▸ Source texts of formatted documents
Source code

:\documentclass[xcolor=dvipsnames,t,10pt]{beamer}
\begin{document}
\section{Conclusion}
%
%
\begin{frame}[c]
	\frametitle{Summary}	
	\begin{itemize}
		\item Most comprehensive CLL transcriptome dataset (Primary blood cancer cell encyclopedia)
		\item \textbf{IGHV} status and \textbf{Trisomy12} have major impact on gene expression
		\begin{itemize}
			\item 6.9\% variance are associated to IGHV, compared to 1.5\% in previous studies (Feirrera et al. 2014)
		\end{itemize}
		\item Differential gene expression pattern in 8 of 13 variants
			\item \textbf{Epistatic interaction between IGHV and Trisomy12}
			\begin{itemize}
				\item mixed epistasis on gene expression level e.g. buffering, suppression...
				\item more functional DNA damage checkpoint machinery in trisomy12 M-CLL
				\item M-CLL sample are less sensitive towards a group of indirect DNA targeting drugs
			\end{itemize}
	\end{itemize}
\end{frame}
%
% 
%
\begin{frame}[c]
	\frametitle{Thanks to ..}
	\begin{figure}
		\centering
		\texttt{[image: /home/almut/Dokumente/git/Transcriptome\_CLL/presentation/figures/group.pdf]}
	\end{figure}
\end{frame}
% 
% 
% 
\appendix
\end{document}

--

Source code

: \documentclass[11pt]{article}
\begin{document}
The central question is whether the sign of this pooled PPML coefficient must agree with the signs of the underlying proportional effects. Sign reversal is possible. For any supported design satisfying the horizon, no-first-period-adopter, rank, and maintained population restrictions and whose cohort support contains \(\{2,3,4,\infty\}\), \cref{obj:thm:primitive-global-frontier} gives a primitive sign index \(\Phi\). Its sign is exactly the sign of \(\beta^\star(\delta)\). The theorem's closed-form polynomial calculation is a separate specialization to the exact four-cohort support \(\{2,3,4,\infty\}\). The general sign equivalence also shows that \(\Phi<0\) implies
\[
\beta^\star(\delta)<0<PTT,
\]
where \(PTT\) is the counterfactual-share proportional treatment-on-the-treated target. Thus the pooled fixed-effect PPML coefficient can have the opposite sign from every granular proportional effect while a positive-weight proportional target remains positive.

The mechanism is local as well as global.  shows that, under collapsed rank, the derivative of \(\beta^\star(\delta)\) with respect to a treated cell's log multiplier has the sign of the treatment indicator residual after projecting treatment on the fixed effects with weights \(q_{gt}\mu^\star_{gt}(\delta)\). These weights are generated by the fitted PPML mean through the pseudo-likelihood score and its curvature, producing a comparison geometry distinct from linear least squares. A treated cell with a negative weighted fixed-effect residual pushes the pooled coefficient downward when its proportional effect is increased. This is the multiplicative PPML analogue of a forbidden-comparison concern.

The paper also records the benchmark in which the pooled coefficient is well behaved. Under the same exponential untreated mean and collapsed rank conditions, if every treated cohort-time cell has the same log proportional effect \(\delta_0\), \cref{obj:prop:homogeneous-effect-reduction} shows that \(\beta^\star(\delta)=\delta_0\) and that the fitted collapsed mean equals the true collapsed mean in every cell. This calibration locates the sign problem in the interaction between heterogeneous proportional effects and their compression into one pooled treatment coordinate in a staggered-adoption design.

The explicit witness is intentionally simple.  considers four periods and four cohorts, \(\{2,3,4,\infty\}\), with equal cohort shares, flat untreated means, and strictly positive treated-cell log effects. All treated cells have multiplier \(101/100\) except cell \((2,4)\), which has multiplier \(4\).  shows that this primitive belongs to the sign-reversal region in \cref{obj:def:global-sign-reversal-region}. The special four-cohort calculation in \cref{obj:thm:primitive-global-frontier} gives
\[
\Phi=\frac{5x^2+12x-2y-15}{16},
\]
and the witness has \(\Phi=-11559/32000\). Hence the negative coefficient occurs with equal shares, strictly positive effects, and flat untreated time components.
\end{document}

* * *

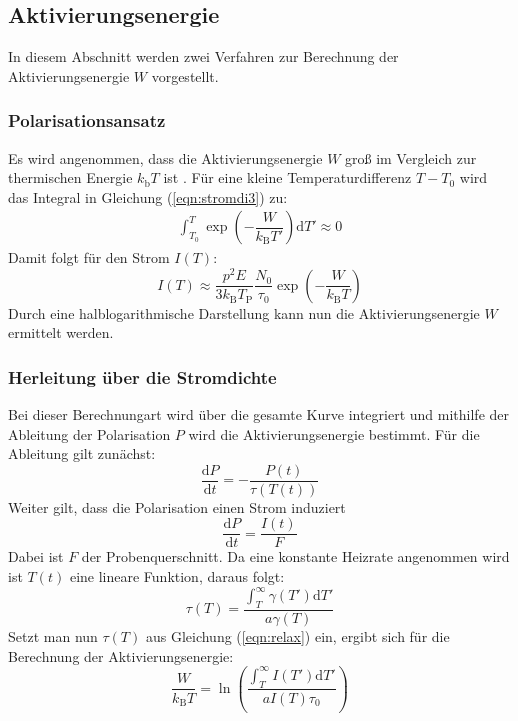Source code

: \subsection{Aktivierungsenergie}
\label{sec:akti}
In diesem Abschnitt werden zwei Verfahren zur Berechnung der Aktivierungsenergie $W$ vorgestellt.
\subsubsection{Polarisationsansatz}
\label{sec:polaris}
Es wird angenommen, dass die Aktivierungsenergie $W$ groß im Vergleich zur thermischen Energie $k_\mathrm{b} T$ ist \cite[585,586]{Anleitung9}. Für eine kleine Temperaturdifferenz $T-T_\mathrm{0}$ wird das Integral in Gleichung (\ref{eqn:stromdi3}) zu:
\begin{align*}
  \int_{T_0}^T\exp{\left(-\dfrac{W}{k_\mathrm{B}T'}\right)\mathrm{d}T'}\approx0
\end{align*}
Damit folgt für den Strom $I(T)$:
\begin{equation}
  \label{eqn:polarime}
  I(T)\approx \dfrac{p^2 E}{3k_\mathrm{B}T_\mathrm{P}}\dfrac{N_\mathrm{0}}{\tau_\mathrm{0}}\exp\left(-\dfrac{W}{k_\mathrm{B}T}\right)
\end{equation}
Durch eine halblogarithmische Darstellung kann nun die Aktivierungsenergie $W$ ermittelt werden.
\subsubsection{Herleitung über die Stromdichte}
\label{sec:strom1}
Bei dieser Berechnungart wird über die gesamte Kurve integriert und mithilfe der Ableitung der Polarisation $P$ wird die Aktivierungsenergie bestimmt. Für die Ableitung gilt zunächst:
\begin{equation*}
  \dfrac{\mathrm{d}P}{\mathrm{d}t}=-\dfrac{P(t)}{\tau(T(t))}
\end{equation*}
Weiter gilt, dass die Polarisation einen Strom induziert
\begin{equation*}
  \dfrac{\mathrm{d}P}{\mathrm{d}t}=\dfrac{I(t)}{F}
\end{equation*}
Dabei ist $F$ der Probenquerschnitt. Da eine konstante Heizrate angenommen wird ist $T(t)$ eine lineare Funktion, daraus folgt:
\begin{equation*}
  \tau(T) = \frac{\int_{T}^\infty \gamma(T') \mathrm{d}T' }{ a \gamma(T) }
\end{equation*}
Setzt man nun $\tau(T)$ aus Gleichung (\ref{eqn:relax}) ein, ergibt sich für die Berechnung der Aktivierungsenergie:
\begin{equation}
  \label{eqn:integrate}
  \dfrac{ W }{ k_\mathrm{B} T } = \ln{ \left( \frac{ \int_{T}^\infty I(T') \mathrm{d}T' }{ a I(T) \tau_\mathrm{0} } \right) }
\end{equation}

▸ REQUIRED WORK
Only the lines containing "gilt" are needed; copy each of them from the data.

▸ ANSWER BELOW
Bei dieser Berechnungart wird über die gesamte Kurve integriert und mithilfe der Ableitung der Polarisation $P$ wird die Aktivierungsenergie bestimmt. Für die Ableitung gilt zunächst:
Weiter gilt, dass die Polarisation einen Strom induziert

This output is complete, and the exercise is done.